Task item –
The answer must consist only of the lines from the line with "arşivlemek, izlenebilirlik sağlamak." to the line with "ACID işlemleri destekler", both included, exactly as they stand below.

Stored dataset items:
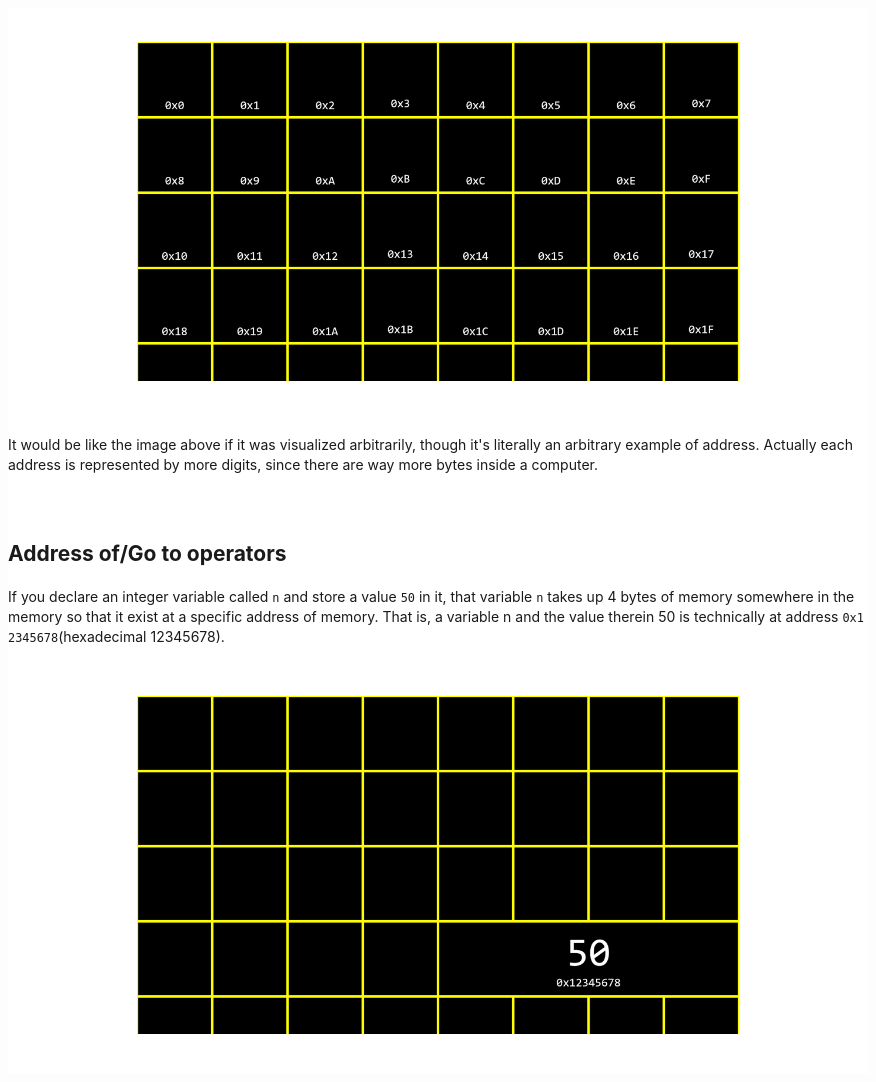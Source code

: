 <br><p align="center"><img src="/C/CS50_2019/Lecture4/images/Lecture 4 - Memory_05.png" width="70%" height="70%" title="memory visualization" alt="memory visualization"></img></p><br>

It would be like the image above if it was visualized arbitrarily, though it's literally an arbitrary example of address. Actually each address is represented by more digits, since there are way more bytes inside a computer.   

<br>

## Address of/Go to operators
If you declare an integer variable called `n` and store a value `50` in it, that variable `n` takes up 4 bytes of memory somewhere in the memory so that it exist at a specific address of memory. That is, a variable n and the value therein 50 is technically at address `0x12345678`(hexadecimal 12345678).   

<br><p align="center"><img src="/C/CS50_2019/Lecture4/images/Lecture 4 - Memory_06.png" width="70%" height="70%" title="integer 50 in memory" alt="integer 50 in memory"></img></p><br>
...
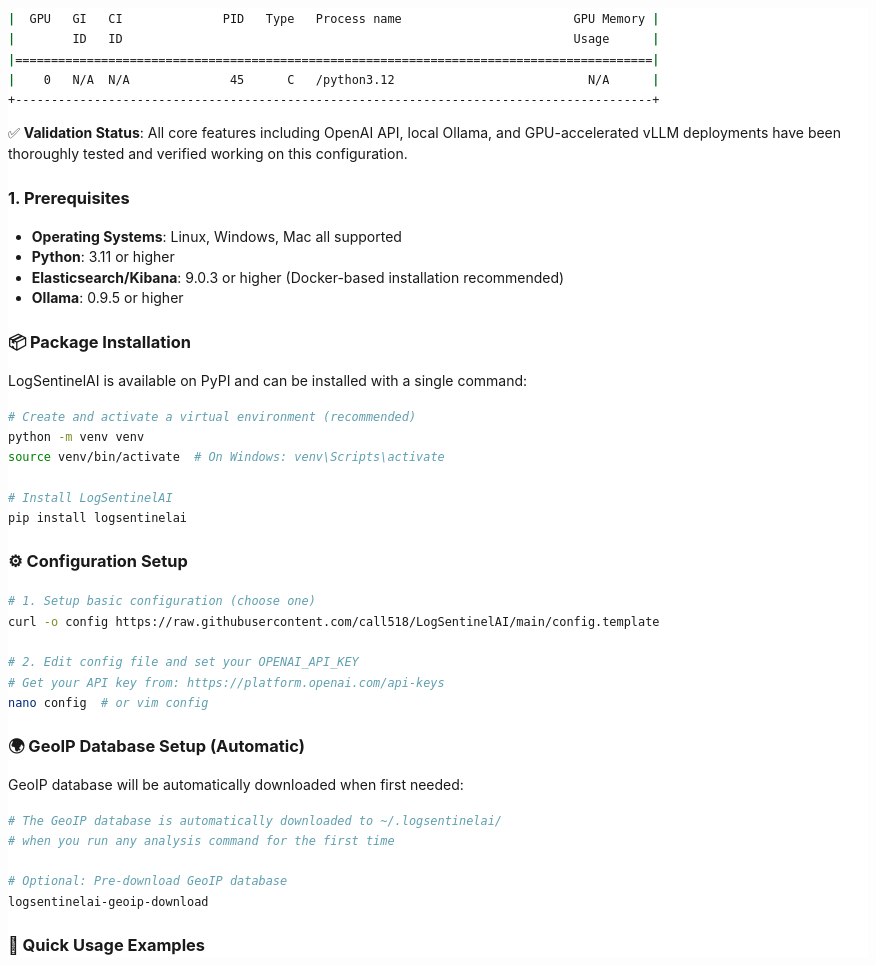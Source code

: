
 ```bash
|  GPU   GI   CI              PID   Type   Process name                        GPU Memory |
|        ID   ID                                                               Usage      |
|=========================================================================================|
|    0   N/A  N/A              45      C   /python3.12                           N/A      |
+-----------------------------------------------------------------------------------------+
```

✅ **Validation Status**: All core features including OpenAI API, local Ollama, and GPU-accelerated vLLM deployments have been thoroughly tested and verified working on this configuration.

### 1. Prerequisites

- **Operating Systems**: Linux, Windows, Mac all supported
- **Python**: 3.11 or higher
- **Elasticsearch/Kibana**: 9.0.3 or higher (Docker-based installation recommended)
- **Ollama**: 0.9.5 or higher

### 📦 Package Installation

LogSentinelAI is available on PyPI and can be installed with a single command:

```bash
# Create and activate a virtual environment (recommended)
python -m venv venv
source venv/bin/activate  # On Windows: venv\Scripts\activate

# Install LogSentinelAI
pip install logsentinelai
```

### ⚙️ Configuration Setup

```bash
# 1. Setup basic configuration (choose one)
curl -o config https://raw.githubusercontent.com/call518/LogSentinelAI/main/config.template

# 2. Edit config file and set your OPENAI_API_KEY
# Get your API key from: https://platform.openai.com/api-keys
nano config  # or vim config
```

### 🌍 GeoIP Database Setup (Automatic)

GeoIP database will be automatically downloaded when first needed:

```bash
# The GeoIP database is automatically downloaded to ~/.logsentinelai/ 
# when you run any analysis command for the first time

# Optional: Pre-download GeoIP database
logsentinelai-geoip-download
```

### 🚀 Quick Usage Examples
--
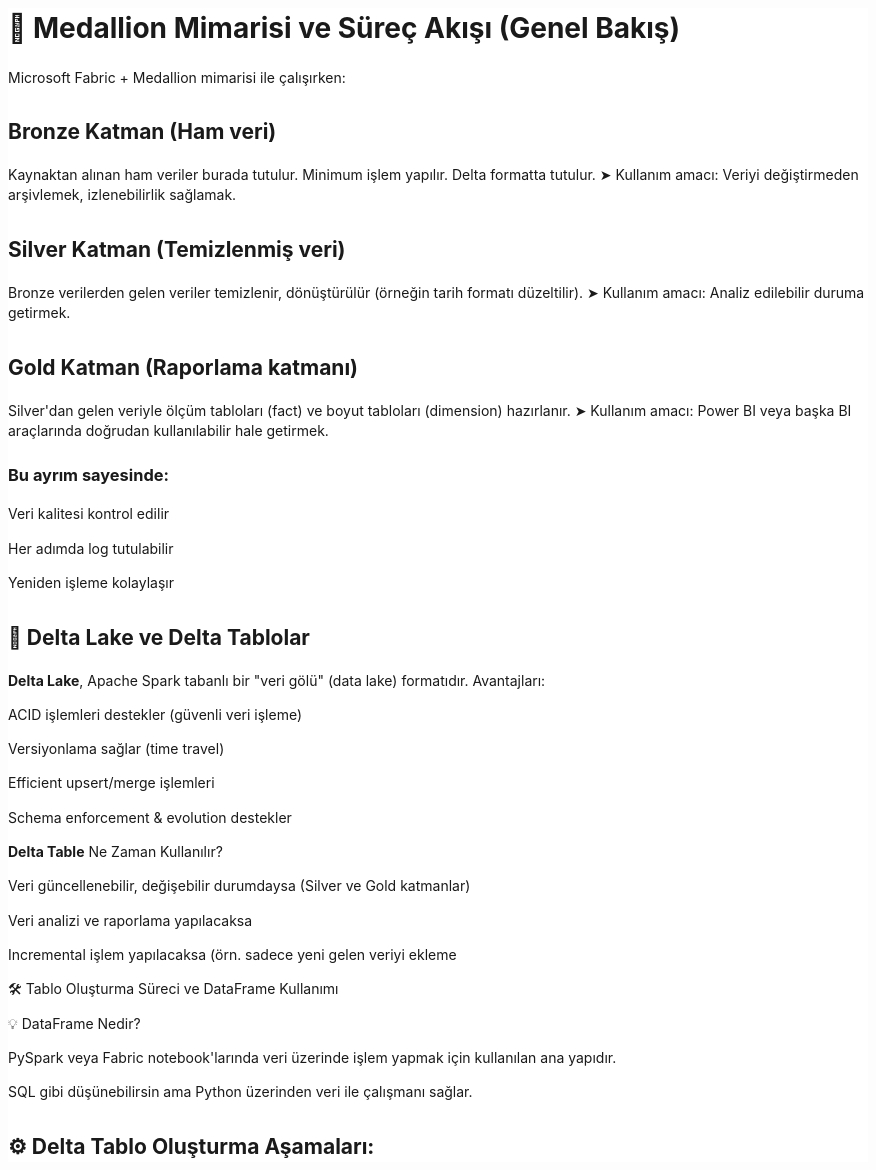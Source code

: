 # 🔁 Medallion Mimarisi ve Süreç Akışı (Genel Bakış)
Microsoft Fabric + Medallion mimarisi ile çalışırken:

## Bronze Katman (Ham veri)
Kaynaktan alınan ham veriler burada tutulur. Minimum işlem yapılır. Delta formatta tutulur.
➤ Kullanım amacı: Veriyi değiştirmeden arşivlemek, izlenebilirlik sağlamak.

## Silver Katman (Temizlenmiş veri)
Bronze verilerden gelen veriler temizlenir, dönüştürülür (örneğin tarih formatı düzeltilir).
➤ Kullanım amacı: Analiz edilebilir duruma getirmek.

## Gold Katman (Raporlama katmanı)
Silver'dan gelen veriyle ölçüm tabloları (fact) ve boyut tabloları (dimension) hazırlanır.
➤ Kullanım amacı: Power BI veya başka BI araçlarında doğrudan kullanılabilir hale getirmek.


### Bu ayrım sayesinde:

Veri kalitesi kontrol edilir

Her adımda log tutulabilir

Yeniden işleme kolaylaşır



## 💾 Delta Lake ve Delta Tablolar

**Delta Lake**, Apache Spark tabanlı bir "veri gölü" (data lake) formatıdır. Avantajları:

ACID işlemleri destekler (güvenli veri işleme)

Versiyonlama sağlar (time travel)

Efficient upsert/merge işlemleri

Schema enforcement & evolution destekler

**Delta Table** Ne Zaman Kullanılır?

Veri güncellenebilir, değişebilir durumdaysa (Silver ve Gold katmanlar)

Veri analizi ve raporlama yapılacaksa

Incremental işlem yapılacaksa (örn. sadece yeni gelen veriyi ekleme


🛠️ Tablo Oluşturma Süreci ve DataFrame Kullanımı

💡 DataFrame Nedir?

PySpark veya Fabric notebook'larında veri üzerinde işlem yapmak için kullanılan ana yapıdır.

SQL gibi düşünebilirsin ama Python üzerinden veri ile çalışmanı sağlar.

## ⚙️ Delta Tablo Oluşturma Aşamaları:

Written reply –
➤ Kullanım amacı: Veriyi değiştirmeden arşivlemek, izlenebilirlik sağlamak.

## Silver Katman (Temizlenmiş veri)
Bronze verilerden gelen veriler temizlenir, dönüştürülür (örneğin tarih formatı düzeltilir).
➤ Kullanım amacı: Analiz edilebilir duruma getirmek.

## Gold Katman (Raporlama katmanı)
Silver'dan gelen veriyle ölçüm tabloları (fact) ve boyut tabloları (dimension) hazırlanır.
➤ Kullanım amacı: Power BI veya başka BI araçlarında doğrudan kullanılabilir hale getirmek.


### Bu ayrım sayesinde:

Veri kalitesi kontrol edilir

Her adımda log tutulabilir

Yeniden işleme kolaylaşır



## 💾 Delta Lake ve Delta Tablolar

**Delta Lake**, Apache Spark tabanlı bir "veri gölü" (data lake) formatıdır. Avantajları:

ACID işlemleri destekler (güvenli veri işleme)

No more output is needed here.